A complete answer retypes each of the records below precisely and includes none of the pictures.

• [AVAILABLE DATA]
━━━━━━━━━━━━━━━━

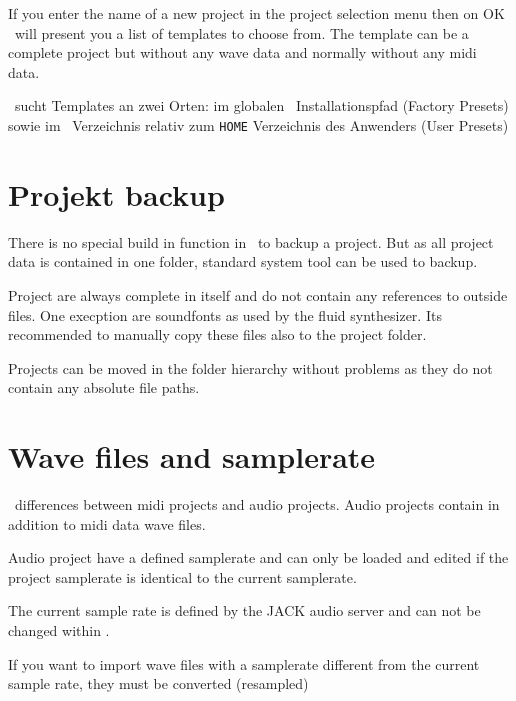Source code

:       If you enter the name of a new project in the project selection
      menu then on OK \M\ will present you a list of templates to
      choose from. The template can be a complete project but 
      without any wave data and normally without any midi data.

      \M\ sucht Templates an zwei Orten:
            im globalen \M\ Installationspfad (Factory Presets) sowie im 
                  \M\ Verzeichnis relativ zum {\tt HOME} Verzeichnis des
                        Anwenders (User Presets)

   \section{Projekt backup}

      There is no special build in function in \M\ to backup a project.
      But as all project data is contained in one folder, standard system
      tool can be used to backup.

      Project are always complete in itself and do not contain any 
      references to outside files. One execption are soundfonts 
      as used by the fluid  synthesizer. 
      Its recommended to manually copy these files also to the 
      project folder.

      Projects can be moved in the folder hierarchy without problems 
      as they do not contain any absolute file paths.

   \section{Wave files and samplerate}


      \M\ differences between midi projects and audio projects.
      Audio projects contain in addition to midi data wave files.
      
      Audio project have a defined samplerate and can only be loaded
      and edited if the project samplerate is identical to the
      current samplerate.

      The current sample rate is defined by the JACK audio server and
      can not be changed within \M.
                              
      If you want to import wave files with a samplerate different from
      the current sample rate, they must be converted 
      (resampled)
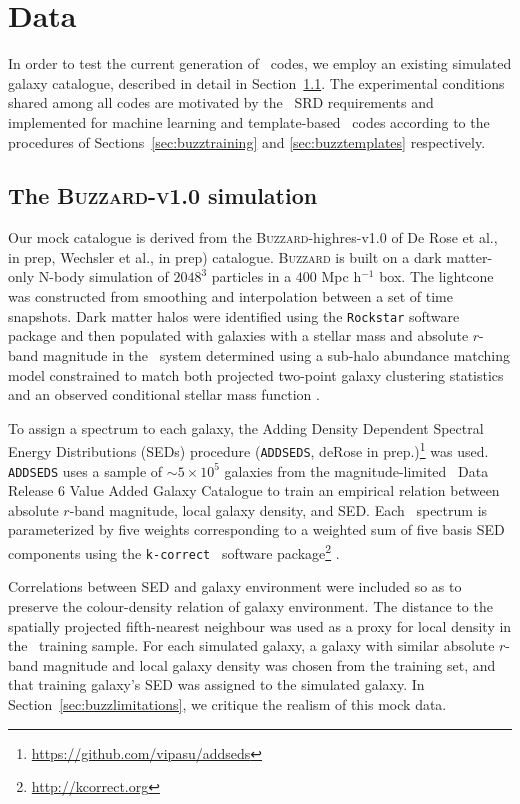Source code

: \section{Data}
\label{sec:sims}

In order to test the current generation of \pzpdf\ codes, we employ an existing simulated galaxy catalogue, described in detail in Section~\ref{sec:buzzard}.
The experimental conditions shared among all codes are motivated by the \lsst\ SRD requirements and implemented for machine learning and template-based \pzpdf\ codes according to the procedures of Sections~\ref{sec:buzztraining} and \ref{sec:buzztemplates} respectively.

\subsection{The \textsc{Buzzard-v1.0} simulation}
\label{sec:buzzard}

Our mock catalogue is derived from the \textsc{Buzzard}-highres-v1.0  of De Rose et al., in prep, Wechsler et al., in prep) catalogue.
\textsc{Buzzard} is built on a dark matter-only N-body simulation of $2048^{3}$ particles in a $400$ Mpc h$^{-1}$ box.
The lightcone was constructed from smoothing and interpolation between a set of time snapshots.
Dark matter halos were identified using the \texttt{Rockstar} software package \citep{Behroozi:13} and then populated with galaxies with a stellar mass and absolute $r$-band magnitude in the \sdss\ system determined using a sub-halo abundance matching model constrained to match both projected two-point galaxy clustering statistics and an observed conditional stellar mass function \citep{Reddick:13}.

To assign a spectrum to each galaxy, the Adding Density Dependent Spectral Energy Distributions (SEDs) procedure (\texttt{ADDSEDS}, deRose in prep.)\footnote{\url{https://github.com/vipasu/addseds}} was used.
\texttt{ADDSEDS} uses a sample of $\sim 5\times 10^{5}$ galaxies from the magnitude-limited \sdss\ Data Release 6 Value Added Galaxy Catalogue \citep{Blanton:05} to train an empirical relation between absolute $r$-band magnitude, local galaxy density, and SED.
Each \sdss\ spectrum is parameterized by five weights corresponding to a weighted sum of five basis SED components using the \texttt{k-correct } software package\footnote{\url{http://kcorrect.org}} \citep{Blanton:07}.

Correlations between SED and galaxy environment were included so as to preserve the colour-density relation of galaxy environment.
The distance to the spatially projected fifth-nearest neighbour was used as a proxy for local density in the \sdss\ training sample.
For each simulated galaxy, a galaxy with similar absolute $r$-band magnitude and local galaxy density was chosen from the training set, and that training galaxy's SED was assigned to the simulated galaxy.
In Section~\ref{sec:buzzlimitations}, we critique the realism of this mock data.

━━━━━━━━━━━━━━━━

• [ANSWER TO THIS TASK]
Source code

:       If you enter the name of a new project in the project selection
      menu then on OK \M\ will present you a list of templates to
      choose from. The template can be a complete project but 
      without any wave data and normally without any midi data.

      \M\ sucht Templates an zwei Orten:
            im globalen \M\ Installationspfad (Factory Presets) sowie im 
                  \M\ Verzeichnis relativ zum {\tt HOME} Verzeichnis des
                        Anwenders (User Presets)

   \section{Projekt backup}

      There is no special build in function in \M\ to backup a project.
      But as all project data is contained in one folder, standard system
      tool can be used to backup.

      Project are always complete in itself and do not contain any 
      references to outside files. One execption are soundfonts 
      as used by the fluid  synthesizer. 
      Its recommended to manually copy these files also to the 
      project folder.

      Projects can be moved in the folder hierarchy without problems 
      as they do not contain any absolute file paths.

   \section{Wave files and samplerate}


      \M\ differences between midi projects and audio projects.
      Audio projects contain in addition to midi data wave files.
      
      Audio project have a defined samplerate and can only be loaded
      and edited if the project samplerate is identical to the
      current samplerate.

      The current sample rate is defined by the JACK audio server and
      can not be changed within \M.
                              
      If you want to import wave files with a samplerate different from
      the current sample rate, they must be converted 
      (resampled)
Source code

: \section{Data}
\label{sec:sims}

In order to test the current generation of \pzpdf\ codes, we employ an existing simulated galaxy catalogue, described in detail in Section~\ref{sec:buzzard}.
The experimental conditions shared among all codes are motivated by the \lsst\ SRD requirements and implemented for machine learning and template-based \pzpdf\ codes according to the procedures of Sections~\ref{sec:buzztraining} and \ref{sec:buzztemplates} respectively.

\subsection{The \textsc{Buzzard-v1.0} simulation}
\label{sec:buzzard}

Our mock catalogue is derived from the \textsc{Buzzard}-highres-v1.0  of De Rose et al., in prep, Wechsler et al., in prep) catalogue.
\textsc{Buzzard} is built on a dark matter-only N-body simulation of $2048^{3}$ particles in a $400$ Mpc h$^{-1}$ box.
The lightcone was constructed from smoothing and interpolation between a set of time snapshots.
Dark matter halos were identified using the \texttt{Rockstar} software package \citep{Behroozi:13} and then populated with galaxies with a stellar mass and absolute $r$-band magnitude in the \sdss\ system determined using a sub-halo abundance matching model constrained to match both projected two-point galaxy clustering statistics and an observed conditional stellar mass function \citep{Reddick:13}.

To assign a spectrum to each galaxy, the Adding Density Dependent Spectral Energy Distributions (SEDs) procedure (\texttt{ADDSEDS}, deRose in prep.)\footnote{\url{https://github.com/vipasu/addseds}} was used.
\texttt{ADDSEDS} uses a sample of $\sim 5\times 10^{5}$ galaxies from the magnitude-limited \sdss\ Data Release 6 Value Added Galaxy Catalogue \citep{Blanton:05} to train an empirical relation between absolute $r$-band magnitude, local galaxy density, and SED.
Each \sdss\ spectrum is parameterized by five weights corresponding to a weighted sum of five basis SED components using the \texttt{k-correct } software package\footnote{\url{http://kcorrect.org}} \citep{Blanton:07}.

Correlations between SED and galaxy environment were included so as to preserve the colour-density relation of galaxy environment.
The distance to the spatially projected fifth-nearest neighbour was used as a proxy for local density in the \sdss\ training sample.
For each simulated galaxy, a galaxy with similar absolute $r$-band magnitude and local galaxy density was chosen from the training set, and that training galaxy's SED was assigned to the simulated galaxy.
In Section~\ref{sec:buzzlimitations}, we critique the realism of this mock data.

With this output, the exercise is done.